Beneath this task is a listing; tally its lines that contain "using" and give only the total.

(Record excerpts)

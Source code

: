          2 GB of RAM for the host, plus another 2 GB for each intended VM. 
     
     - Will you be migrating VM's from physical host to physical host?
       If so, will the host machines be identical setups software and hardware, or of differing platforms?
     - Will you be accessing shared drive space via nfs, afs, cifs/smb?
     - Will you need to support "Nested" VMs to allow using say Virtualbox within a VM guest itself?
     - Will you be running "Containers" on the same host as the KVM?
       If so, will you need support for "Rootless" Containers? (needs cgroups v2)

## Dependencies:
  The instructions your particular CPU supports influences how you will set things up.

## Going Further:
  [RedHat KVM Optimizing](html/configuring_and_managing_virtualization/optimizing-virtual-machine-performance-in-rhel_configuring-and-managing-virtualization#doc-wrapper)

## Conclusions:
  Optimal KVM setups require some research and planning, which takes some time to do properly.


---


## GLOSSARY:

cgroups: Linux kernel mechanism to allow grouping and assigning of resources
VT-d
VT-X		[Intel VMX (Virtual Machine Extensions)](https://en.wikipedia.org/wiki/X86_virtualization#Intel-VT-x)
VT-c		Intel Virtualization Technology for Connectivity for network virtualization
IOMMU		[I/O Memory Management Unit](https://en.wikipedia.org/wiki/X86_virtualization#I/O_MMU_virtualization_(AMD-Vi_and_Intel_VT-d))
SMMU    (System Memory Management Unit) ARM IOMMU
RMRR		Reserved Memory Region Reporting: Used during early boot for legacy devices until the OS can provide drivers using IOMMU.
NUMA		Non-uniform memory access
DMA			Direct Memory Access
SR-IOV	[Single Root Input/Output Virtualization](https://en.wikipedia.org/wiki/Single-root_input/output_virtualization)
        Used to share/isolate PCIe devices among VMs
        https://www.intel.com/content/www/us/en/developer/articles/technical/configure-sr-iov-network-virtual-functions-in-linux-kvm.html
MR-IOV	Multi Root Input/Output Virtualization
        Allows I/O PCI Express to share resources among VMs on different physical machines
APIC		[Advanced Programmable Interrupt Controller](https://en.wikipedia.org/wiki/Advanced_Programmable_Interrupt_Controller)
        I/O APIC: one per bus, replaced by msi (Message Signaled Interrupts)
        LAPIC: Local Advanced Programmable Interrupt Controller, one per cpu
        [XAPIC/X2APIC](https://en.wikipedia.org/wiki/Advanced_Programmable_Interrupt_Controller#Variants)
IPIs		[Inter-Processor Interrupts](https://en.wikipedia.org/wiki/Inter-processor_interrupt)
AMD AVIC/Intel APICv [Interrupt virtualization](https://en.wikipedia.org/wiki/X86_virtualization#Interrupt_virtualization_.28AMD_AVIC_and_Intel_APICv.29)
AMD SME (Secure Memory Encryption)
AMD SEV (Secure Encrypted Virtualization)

(End Record excerpts)
(Record excerpts)

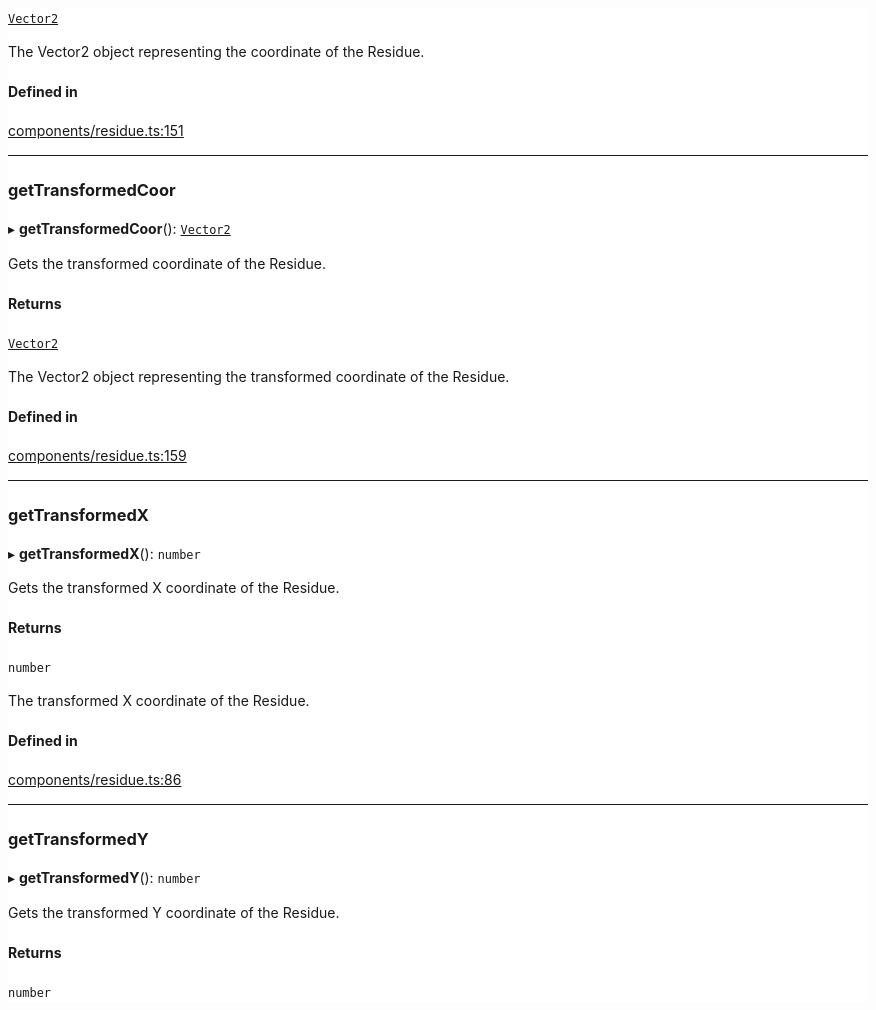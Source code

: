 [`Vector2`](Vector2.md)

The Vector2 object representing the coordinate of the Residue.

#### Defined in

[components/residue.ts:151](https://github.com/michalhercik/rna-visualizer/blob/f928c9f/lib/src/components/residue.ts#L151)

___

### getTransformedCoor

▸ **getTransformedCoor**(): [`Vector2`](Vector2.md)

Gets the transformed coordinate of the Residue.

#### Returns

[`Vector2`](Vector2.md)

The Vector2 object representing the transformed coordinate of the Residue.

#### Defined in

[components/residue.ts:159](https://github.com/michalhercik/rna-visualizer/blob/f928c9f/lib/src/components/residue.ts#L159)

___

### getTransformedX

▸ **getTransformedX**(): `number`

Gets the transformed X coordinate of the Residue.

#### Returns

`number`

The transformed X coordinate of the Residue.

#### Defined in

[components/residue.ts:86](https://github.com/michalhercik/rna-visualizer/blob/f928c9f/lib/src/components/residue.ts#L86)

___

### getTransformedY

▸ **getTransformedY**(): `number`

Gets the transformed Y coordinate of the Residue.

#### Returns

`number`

(End Record excerpts)

» **Result**
2